*** Block opens ***
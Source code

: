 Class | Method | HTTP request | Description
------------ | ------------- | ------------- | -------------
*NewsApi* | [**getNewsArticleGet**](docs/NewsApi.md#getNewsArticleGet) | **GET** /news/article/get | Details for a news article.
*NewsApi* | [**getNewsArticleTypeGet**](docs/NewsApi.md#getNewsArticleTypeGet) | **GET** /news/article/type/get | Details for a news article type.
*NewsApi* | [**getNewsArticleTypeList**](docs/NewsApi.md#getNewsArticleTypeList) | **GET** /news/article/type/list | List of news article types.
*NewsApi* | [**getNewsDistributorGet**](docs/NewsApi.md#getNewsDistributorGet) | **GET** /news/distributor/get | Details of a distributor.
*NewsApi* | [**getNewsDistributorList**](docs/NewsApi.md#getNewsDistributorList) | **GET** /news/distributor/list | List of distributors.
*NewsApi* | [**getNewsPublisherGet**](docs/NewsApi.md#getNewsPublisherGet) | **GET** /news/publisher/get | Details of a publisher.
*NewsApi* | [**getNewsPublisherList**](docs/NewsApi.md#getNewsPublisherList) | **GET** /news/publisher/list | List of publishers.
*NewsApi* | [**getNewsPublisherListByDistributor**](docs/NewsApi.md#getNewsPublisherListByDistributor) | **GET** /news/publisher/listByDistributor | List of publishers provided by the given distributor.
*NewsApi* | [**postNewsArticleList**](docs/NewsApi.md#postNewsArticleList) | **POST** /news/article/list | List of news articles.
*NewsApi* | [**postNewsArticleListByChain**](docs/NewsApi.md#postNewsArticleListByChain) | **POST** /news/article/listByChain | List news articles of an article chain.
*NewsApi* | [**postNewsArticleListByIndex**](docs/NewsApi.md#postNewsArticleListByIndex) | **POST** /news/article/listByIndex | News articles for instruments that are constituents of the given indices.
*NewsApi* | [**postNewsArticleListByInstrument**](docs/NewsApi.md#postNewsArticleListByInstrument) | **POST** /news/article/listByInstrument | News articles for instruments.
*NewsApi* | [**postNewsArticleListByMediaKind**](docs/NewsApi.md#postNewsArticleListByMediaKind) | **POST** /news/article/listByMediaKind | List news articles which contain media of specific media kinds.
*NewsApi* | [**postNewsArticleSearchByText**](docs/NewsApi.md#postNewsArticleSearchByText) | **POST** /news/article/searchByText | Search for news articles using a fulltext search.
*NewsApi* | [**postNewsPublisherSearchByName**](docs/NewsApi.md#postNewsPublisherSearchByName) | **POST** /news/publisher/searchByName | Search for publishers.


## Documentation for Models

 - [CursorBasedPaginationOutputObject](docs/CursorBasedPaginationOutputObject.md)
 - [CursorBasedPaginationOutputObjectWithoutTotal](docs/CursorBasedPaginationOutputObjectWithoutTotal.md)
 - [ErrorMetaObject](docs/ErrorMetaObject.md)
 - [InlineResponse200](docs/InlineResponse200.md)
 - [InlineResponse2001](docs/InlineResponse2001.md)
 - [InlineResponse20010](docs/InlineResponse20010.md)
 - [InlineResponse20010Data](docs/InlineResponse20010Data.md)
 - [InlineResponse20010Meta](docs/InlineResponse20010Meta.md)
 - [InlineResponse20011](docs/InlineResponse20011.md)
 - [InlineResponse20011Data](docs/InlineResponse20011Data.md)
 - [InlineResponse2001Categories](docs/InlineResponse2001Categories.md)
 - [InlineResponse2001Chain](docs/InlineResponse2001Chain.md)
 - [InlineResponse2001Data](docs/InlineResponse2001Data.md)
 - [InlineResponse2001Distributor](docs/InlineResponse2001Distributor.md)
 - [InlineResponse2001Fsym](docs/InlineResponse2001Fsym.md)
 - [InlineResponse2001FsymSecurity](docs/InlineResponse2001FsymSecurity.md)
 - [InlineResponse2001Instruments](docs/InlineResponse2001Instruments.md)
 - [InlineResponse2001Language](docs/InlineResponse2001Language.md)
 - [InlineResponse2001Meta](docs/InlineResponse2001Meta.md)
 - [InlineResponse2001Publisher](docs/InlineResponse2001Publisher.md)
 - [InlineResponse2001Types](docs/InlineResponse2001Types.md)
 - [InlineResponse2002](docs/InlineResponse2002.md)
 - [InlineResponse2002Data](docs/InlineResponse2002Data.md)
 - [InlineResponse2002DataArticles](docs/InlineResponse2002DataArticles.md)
*** Block closes ***
Your goal: Starting at the top of the data above, repeat every line exactly until the line containing "news article type." has been given, then stop.

Solution to this exercise:
Source code

: Class | Method | HTTP request | Description
------------ | ------------- | ------------- | -------------
*NewsApi* | [**getNewsArticleGet**](docs/NewsApi.md#getNewsArticleGet) | **GET** /news/article/get | Details for a news article.
*NewsApi* | [**getNewsArticleTypeGet**](docs/NewsApi.md#getNewsArticleTypeGet) | **GET** /news/article/type/get | Details for a news article type.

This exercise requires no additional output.